§ Data provided
◆ ◆ ◆
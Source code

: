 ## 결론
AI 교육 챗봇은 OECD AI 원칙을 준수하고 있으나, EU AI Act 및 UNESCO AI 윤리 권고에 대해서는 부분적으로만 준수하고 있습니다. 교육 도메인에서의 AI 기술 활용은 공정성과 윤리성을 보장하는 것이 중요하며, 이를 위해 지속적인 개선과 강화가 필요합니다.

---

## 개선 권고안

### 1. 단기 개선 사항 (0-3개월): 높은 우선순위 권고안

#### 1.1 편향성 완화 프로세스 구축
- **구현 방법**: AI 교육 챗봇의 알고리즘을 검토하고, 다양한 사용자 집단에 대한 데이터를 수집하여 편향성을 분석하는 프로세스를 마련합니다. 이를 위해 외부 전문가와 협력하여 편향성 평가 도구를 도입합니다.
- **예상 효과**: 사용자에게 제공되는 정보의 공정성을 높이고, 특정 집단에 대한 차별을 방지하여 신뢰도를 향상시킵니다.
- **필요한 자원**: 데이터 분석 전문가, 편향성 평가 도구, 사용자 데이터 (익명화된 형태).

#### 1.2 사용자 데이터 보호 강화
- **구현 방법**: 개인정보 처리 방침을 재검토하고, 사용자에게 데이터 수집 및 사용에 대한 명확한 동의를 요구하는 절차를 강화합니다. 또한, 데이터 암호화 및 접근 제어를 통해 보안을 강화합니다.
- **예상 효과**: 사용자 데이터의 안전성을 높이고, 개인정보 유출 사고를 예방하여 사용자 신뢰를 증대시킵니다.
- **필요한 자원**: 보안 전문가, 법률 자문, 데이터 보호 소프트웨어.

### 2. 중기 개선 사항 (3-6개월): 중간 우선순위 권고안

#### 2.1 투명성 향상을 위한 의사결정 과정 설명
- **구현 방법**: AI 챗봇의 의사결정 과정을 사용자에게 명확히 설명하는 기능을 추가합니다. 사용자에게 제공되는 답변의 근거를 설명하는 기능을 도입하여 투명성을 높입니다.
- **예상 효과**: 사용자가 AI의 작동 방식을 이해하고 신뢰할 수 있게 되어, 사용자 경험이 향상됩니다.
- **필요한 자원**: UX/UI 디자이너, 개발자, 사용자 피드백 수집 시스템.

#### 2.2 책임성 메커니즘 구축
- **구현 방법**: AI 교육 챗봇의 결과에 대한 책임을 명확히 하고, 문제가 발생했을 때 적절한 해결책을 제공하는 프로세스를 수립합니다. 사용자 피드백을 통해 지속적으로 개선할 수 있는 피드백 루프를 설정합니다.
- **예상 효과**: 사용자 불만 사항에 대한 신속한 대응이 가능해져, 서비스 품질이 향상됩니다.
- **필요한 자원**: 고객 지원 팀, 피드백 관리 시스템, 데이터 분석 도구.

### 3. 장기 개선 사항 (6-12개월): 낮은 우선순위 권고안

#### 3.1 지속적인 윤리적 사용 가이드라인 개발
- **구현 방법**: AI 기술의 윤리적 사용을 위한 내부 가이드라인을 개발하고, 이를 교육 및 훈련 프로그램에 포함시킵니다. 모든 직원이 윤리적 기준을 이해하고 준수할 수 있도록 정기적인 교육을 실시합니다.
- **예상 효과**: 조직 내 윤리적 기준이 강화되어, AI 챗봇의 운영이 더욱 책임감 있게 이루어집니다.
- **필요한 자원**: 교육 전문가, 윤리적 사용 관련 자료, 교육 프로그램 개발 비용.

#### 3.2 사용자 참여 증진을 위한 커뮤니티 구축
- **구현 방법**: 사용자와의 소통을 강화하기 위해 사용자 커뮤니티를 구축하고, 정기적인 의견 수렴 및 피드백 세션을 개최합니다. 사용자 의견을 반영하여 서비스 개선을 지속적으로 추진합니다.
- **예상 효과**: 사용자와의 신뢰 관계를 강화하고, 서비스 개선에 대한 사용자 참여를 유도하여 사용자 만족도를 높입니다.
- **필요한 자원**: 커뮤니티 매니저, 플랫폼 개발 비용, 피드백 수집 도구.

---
◆ ◆ ◆
§ Assignment
Each record is to be reproduced exactly as it appears.

§ Task result
Source code

: ## 결론
AI 교육 챗봇은 OECD AI 원칙을 준수하고 있으나, EU AI Act 및 UNESCO AI 윤리 권고에 대해서는 부분적으로만 준수하고 있습니다. 교육 도메인에서의 AI 기술 활용은 공정성과 윤리성을 보장하는 것이 중요하며, 이를 위해 지속적인 개선과 강화가 필요합니다.

---

## 개선 권고안

### 1. 단기 개선 사항 (0-3개월): 높은 우선순위 권고안

#### 1.1 편향성 완화 프로세스 구축
- **구현 방법**: AI 교육 챗봇의 알고리즘을 검토하고, 다양한 사용자 집단에 대한 데이터를 수집하여 편향성을 분석하는 프로세스를 마련합니다. 이를 위해 외부 전문가와 협력하여 편향성 평가 도구를 도입합니다.
- **예상 효과**: 사용자에게 제공되는 정보의 공정성을 높이고, 특정 집단에 대한 차별을 방지하여 신뢰도를 향상시킵니다.
- **필요한 자원**: 데이터 분석 전문가, 편향성 평가 도구, 사용자 데이터 (익명화된 형태).

#### 1.2 사용자 데이터 보호 강화
- **구현 방법**: 개인정보 처리 방침을 재검토하고, 사용자에게 데이터 수집 및 사용에 대한 명확한 동의를 요구하는 절차를 강화합니다. 또한, 데이터 암호화 및 접근 제어를 통해 보안을 강화합니다.
- **예상 효과**: 사용자 데이터의 안전성을 높이고, 개인정보 유출 사고를 예방하여 사용자 신뢰를 증대시킵니다.
- **필요한 자원**: 보안 전문가, 법률 자문, 데이터 보호 소프트웨어.

### 2. 중기 개선 사항 (3-6개월): 중간 우선순위 권고안

#### 2.1 투명성 향상을 위한 의사결정 과정 설명
- **구현 방법**: AI 챗봇의 의사결정 과정을 사용자에게 명확히 설명하는 기능을 추가합니다. 사용자에게 제공되는 답변의 근거를 설명하는 기능을 도입하여 투명성을 높입니다.
- **예상 효과**: 사용자가 AI의 작동 방식을 이해하고 신뢰할 수 있게 되어, 사용자 경험이 향상됩니다.
- **필요한 자원**: UX/UI 디자이너, 개발자, 사용자 피드백 수집 시스템.

#### 2.2 책임성 메커니즘 구축
- **구현 방법**: AI 교육 챗봇의 결과에 대한 책임을 명확히 하고, 문제가 발생했을 때 적절한 해결책을 제공하는 프로세스를 수립합니다. 사용자 피드백을 통해 지속적으로 개선할 수 있는 피드백 루프를 설정합니다.
- **예상 효과**: 사용자 불만 사항에 대한 신속한 대응이 가능해져, 서비스 품질이 향상됩니다.
- **필요한 자원**: 고객 지원 팀, 피드백 관리 시스템, 데이터 분석 도구.

### 3. 장기 개선 사항 (6-12개월): 낮은 우선순위 권고안

#### 3.1 지속적인 윤리적 사용 가이드라인 개발
- **구현 방법**: AI 기술의 윤리적 사용을 위한 내부 가이드라인을 개발하고, 이를 교육 및 훈련 프로그램에 포함시킵니다. 모든 직원이 윤리적 기준을 이해하고 준수할 수 있도록 정기적인 교육을 실시합니다.
- **예상 효과**: 조직 내 윤리적 기준이 강화되어, AI 챗봇의 운영이 더욱 책임감 있게 이루어집니다.
- **필요한 자원**: 교육 전문가, 윤리적 사용 관련 자료, 교육 프로그램 개발 비용.

#### 3.2 사용자 참여 증진을 위한 커뮤니티 구축
- **구현 방법**: 사용자와의 소통을 강화하기 위해 사용자 커뮤니티를 구축하고, 정기적인 의견 수렴 및 피드백 세션을 개최합니다. 사용자 의견을 반영하여 서비스 개선을 지속적으로 추진합니다.
- **예상 효과**: 사용자와의 신뢰 관계를 강화하고, 서비스 개선에 대한 사용자 참여를 유도하여 사용자 만족도를 높입니다.
- **필요한 자원**: 커뮤니티 매니저, 플랫폼 개발 비용, 피드백 수집 도구.

---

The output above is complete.